_Your assignment_
Pull out every line below containing the word "possible".

_Data_
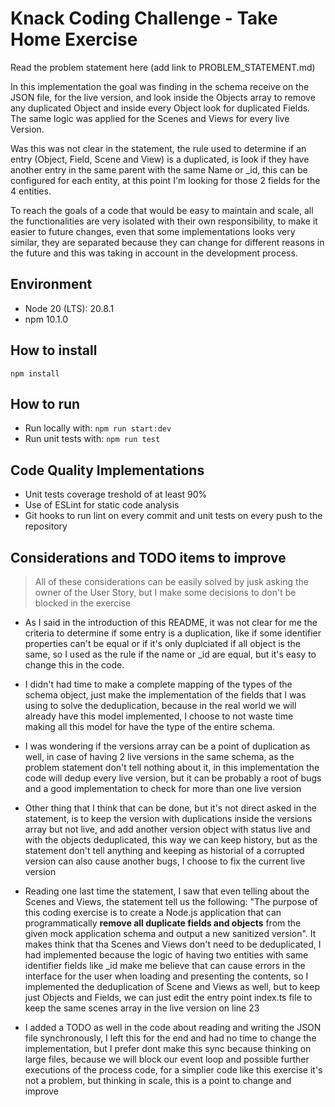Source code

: # Knack Coding Challenge - Take Home Exercise

Read the problem statement here (add link to PROBLEM_STATEMENT.md)

In this implementation the goal was finding in the schema receive on the JSON file, for the live version, and look inside the Objects array to remove any duplicated Object and inside every Object look for duplicated Fields. The same logic was applied for the Scenes and Views for every live Version.

Was this was not clear in the statement, the rule used to determine if an entry (Object, Field, Scene and View) is a duplicated, is look if they have another entry in the same parent with the same Name or \_id, this can be configured for each entity, at this point I'm looking for those 2 fields for the 4 entities.

To reach the goals of a code that would be easy to maintain and scale, all the functionalities are very isolated with their own responsibility, to make it easier to future changes, even that some implementations looks very similar, they are separated because they can change for different reasons in the future and this was taking in account in the development process.

## Environment

- Node 20 (LTS): 20.8.1
- npm 10.1.0

## How to install

`npm install`

## How to run

- Run locally with: `npm run start:dev`
- Run unit tests with: `npm run test`

## Code Quality Implementations

- Unit tests coverage treshold of at least 90%
- Use of ESLint for static code analysis
- Git hooks to run lint on every commit and unit tests on every push to the repository

## Considerations and TODO items to improve

> All of these considerations can be easily solved by jusk asking the owner of the User Story, but I make some decisions to don't be blocked in the exercise

- As I said in the introduction of this README, it was not clear for me the criteria to determine if some entry is a duplication, like if some identifier properties can't be equal or if it's only duplciated if all object is the same, so I used as the rule if the name or \_id are equal, but it's easy to change this in the code.

- I didn't had time to make a complete mapping of the types of the schema object, just make the implementation of the fields that I was using to solve the deduplication, because in the real world we will already have this model implemented, I choose to not waste time making all this model for have the type of the entire schema.

- I was wondering if the versions array can be a point of duplication as well, in case of having 2 live versions in the same schema, as the problem statement don't tell nothing about it, in this implementation the code will dedup every live version, but it can be probably a root of bugs and a good implementation to check for more than one live version

- Other thing that I think that can be done, but it's not direct asked in the statement, is to keep the version with duplications inside the versions array but not live, and add another version object with status live and with the objects deduplicated, this way we can keep history, but as the statement don't tell anything and keeping as historial of a corrupted version can also cause another bugs, I choose to fix the current live version

- Reading one last time the statement, I saw that even telling about the Scenes and Views, the statement tell us the following: "The purpose of this coding exercise is to create a Node.js application that can programmatically **remove all duplicate fields and objects** from the given mock application schema and output a new sanitized version". It makes think that tha Scenes and Views don't need to be deduplicated, I had implemented because the logic of having two entities with same identifier fields like \_id make me believe that can cause errors in the interface for the user when loading and presenting the contents, so I implemented the deduplication of Scene and Views as well, but to keep just Objects and Fields, we can just edit the entry point index.ts file to keep the same scenes array in the live version on line 23

- I added a TODO as well in the code about reading and writing the JSON file synchronously, I left this for the end and had no time to change the implementation, but I prefer dont make this sync because thinking on large files, because we will block our event loop and possible further executions of the process code, for a simplier code like this exercise it's not a problem, but thinking in scale, this is a point to change and improve
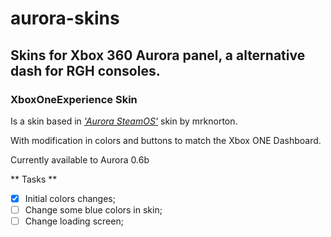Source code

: # aurora-skins
## Skins for Xbox 360 Aurora panel, a alternative dash for RGH consoles.
### XboxOneExperience Skin
Is a skin based in [*'Aurora SteamOS'*](http://www.realmodscene.com/index.php?/topic/4701-skin-aurora-steamos/) skin by mrknorton. 

With modification in colors and buttons to match the Xbox ONE Dashboard.

Currently available to Aurora 0.6b

** Tasks **
- [x] Initial colors changes;
- [ ] Change some blue colors in skin;
- [ ] Change loading screen;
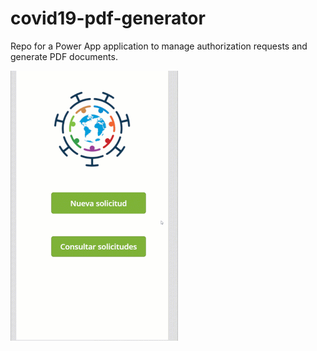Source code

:# covid19-pdf-generator

Repo for a Power App application to manage authorization requests and generate PDF documents.

![Power App Covid-19 PDF Generator](./images/covid19-pdf-generator.gif)
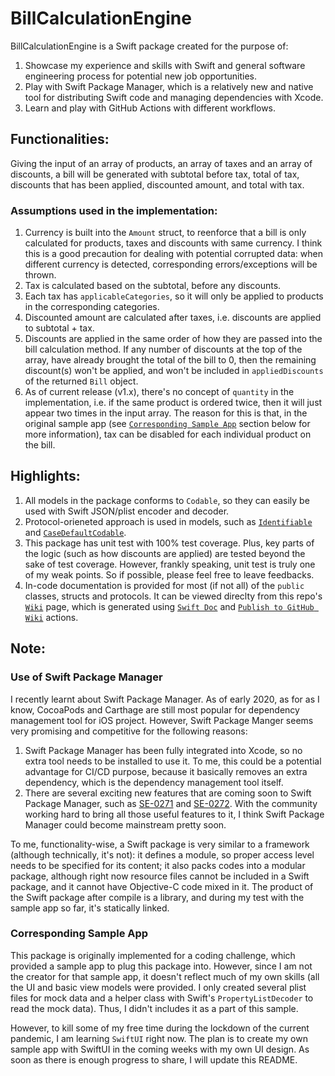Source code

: # BillCalculationEngine

BillCalculationEngine is a Swift package created for the purpose of:
1. Showcase my experience and skills with Swift and general software engineering process for potential new job opportunities.
2. Play with Swift Package Manager, which is a relatively new and native tool for distributing Swift code and managing dependencies with Xcode.
3. Learn and play with GitHub Actions with different workflows.

## Functionalities:
Giving the input of an array of products, an array of taxes and an array of discounts, a bill will be generated with subtotal before tax, total of tax, discounts that has been applied, discounted amount, and total with tax.

### Assumptions used in the implementation:
1. Currency is built into the `Amount` struct, to reenforce that a bill is only calculated for products, taxes and discounts with same currency. I think this is a good precaution for dealing with potential corrupted data: when different currency is detected, corresponding errors/exceptions will be thrown.
2. Tax is calculated based on the subtotal, before any discounts.
3. Each tax has `applicableCategories`, so it will only be applied to products in the corresponding categories. 
4. Discounted amount are calculated after taxes, i.e. discounts are applied to subtotal + tax.
5. Discounts are applied in the same order of how they are passed into the bill calculation method. If any number of discounts at the top of the array, have already brought the total of the bill to 0, then the remaining discount(s) won't be applied, and won't be included in `appliedDiscounts` of the returned `Bill` object. 
6. As of current release (v1.x), there's no concept of `quantity` in the implementation, i.e. if the same product is ordered twice, then it will just appear two times in the input array. The reason for this is that, in the original sample app (see [`Corresponding Sample App`](#corresponding-sample-app) section below for more information), tax can be disabled for each individual product on the bill.


## Highlights:
1. All models in the package conforms to `Codable`, so they can easily be used with Swift JSON/plist encoder and decoder.
2. Protocol-orieneted approach is used in models, such as [`Identifiable`](https://github.com/rifeng-ding/bill-calculation-engine/wiki/Identifiable) and [`CaseDefaultCodable`](https://github.com/rifeng-ding/bill-calculation-engine/wiki/CaseDefaultCodable).
3. This package has unit test with 100% test coverage. Plus, key parts of the logic (such as how discounts are applied) are tested beyond the sake of test coverage. However, frankly speaking, unit test is truly one of my weak points. So if possible, please feel free to leave feedbacks.
4. In-code documentation is provided for most (if not all) of the `public` classes, structs and protocols. It can be viewed direclty from this repo's [`Wiki`](https://github.com/rifeng-ding/bill-calculation-engine/wiki) page, which is generated using [`Swift Doc`](https://github.com/marketplace/actions/swift-doc) and [`Publish to GitHub Wiki`](https://github.com/marketplace/actions/publish-to-github-wiki) actions.

## Note:
### Use of Swift Package Manager
I recently learnt about Swift Package Manager. As of early 2020, as for as I know, CocoaPods and Carthage are still most popular for dependency management tool for iOS project. However, Swift Package Manger seems very promising and competitive for the following reasons: 

1. Swift Package Manager has been fully integrated into Xcode, so no extra tool needs to be installed to use it. To me, this could be a potential advantage for CI/CD purpose, because it basically removes an extra dependency, which is the dependency management tool itself.
2. There are several exciting new features that are coming soon to Swift Package Manager, such as [SE-0271](https://github.com/apple/swift-evolution/blob/master/proposals/0271-package-manager-resources.md) and [SE-0272](https://github.com/apple/swift-evolution/blob/master/proposals/0272-swiftpm-binary-dependencies.md). With the community working hard to bring all those useful features to it, I think Swift Package Manager could become mainstream pretty soon.

To me, functionality-wise, a Swift package is very similar to a framework (although technically, it's not): it defines a module, so proper access level needs to be specified for its content; it also packs codes into a modular package, although right now resource files cannot be included in a Swift package, and it cannot have Objective-C code mixed in it. The product of the Swift package after compile is a library, and during my test with the sample app so far, it's statically linked.

### Corresponding Sample App
This package is originally implemented for a coding challenge, which provided a sample app to plug this package into. However, since I am not the creator for that sample app, it doesn't reflect much of my own skills (all the UI and basic view models were provided. I only created several plist files for mock data and a helper class with Swift's `PropertyListDecoder` to read the mock data). Thus, I didn't includes it as a part of this sample.

However, to kill some of my free time during the lockdown of the current pandemic, I am learning `SwiftUI` right now. The plan is to create my own sample app with SwiftUI in the coming weeks with my own UI design. As soon as there is enough progress to share, I will update this README.
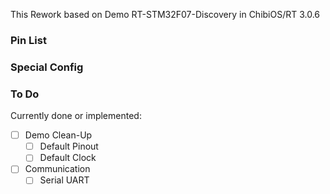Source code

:This Rework based on Demo RT-STM32F07-Discovery in ChibiOS/RT 3.0.6

### Pin List

### Special Config

### To Do
Currently done or implemented:
- [ ] Demo Clean-Up 
  - [ ] Default Pinout
  - [ ] Default Clock
- [ ] Communication
  - [ ] Serial UART
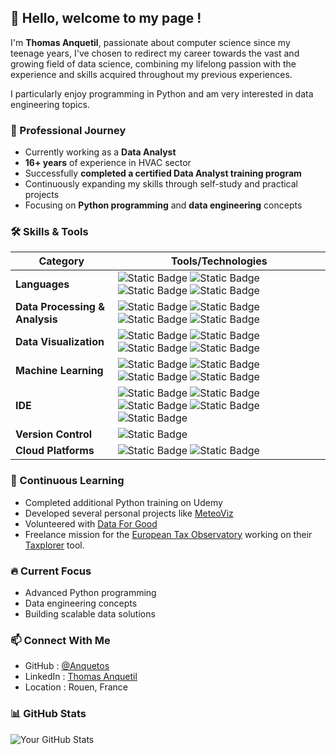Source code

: ## 👋 Hello, welcome to my page !

I'm **Thomas Anquetil**, passionate about computer science since my teenage years, I've chosen to redirect my career towards the vast and growing field of data science, combining my lifelong passion with the experience and skills acquired throughout my previous experiences.

I particularly enjoy programming in Python and am very interested in data engineering topics.

### 💼 Professional Journey
* Currently working as a **Data Analyst**
* **16+ years** of experience in HVAC sector
* Successfully **completed a certified Data Analyst training program**
* Continuously expanding my skills through self-study and practical projects
* Focusing on **Python programming** and **data engineering** concepts

### 🛠 Skills & Tools

| **Category**                       | **Tools/Technologies**                                                 |
|------------------------------------|-----------------------------------------------------------------------|
| **Languages**                  | ![Static Badge](https://img.shields.io/badge/Python-%233776AB?style=flat&logo=python&logoColor=white) ![Static Badge](https://img.shields.io/badge/SQL-%23003B57?style=flat&logo=sqlite&logoColor=white) ![Static Badge](https://img.shields.io/badge/HTML%2FCSS-%23E34F26?style=flat&logo=html5&logoColor=white) ![Static Badge](https://img.shields.io/badge/VBA-%23F9DC5C?style=flat&logoColor=white) |
| **Data Processing & Analysis** | ![Static Badge](https://img.shields.io/badge/Pandas-%23150458?style=flat&logo=pandas&logoColor=white) ![Static Badge](https://img.shields.io/badge/Numpy-%23013243?style=flat&logo=numpy&logoColor=white) ![Static Badge](https://img.shields.io/badge/KNIME-%23FDD800?style=flat&logo=knime&logoColor=grey) ![Static Badge](https://img.shields.io/badge/Power%20Query-%23006600?style=flat) |     
| **Data Visualization**         | ![Static Badge](https://img.shields.io/badge/matplotlib-%2348566b?style=flat) ![Static Badge](https://img.shields.io/badge/Plotly-%233F4F75?style=flat&logo=plotly) ![Static Badge](https://img.shields.io/badge/Streamlit-%23FF4B4B?style=flat&logo=streamlit&logoColor=white) ![Static Badge](https://img.shields.io/badge/Power%20BI-%23f2c811?style=flat) |
| **Machine Learning**           | ![Static Badge](https://img.shields.io/badge/scikit-learn-%23F7931E?style=flat&logo=scikitlearn) ![Static Badge](https://img.shields.io/badge/SciPy-%238CAAE6?style=flat&logo=scipy&labelColor=grey) ![Static Badge](https://img.shields.io/badge/spacy-%2309A3D5?style=flat&logo=spaCy&labelColor=grey) ![Static Badge](https://img.shields.io/badge/LangChain-%231C3C3C?style=flat&logo=langchain) |
| **IDE**                        | ![Static Badge](https://img.shields.io/badge/Visual%20Studio%20Code-%2322a8f1?style=flat) ![Static Badge](https://img.shields.io/badge/Jupyter-%23F37626?style=flat&logo=jupyter&labelColor=grey) ![Static Badge](https://img.shields.io/badge/PyCharm-%23000000?style=flat&logo=pycharm) ![Static Badge](https://img.shields.io/badge/SAS%20Enterprise%20Guide-%230766d1?style=flat) ![Static Badge](https://img.shields.io/badge/Postman-%23FF6C37?style=flat&logo=postman&labelColor=grey) |
| **Version Control**            | ![Static Badge](https://img.shields.io/badge/GitHub-%23181717?style=flat&logo=github) |
| **Cloud Platforms**            | ![Static Badge](https://img.shields.io/badge/AWS-%23232F3E?style=flat&logo=amazonwebservices) ![Static Badge](https://img.shields.io/badge/Google%20Cloud-%234285F4?style=flat&logo=googlecloud&labelColor=grey) |

### 🌱 Continuous Learning
- Completed additional Python training on Udemy
- Developed several personal projects like [MeteoViz](https://meteoviz-app.streamlit.app/)
- Volunteered with [Data For Good](https://dataforgood.fr/)
- Freelance mission for the [European Tax Observatory](https://www.taxobservatory.eu/) working on their [Taxplorer](https://www.taxplorer.eu/) tool.

### 🔥 Current Focus
- Advanced Python programming
- Data engineering concepts
- Building scalable data solutions

### 📫 Connect With Me
- GitHub : [@Anquetos](https://github.com/Anquetos)
- LinkedIn : [Thomas Anquetil](https://www.linkedin.com/in/thomas-anquetil-132a73123)
- Location : Rouen, France

### 📊 GitHub Stats
![Your GitHub Stats](https://github-readme-stats.vercel.app/api?username=Anquetos&show_icons=true&theme=radical)



<!--
**anquetos/anquetos** is a ✨ _special_ ✨ repository because its `README.md` (this file) appears on your GitHub profile.

Here are some ideas to get you started:

- 🔭 I’m currently working on ...
- 🌱 I’m currently learning ...
- 👯 I’m looking to collaborate on ...
- 🤔 I’m looking for help with ...
- 💬 Ask me about ...
- 📫 How to reach me: ...
- 😄 Pronouns: ...
- ⚡ Fun fact: ...
-->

_Reply to the exercise_
- I added a TODO as well in the code about reading and writing the JSON file synchronously, I left this for the end and had no time to change the implementation, but I prefer dont make this sync because thinking on large files, because we will block our event loop and possible further executions of the process code, for a simplier code like this exercise it's not a problem, but thinking in scale, this is a point to change and improve
3. This package has unit test with 100% test coverage. Plus, key parts of the logic (such as how discounts are applied) are tested beyond the sake of test coverage. However, frankly speaking, unit test is truly one of my weak points. So if possible, please feel free to leave feedbacks.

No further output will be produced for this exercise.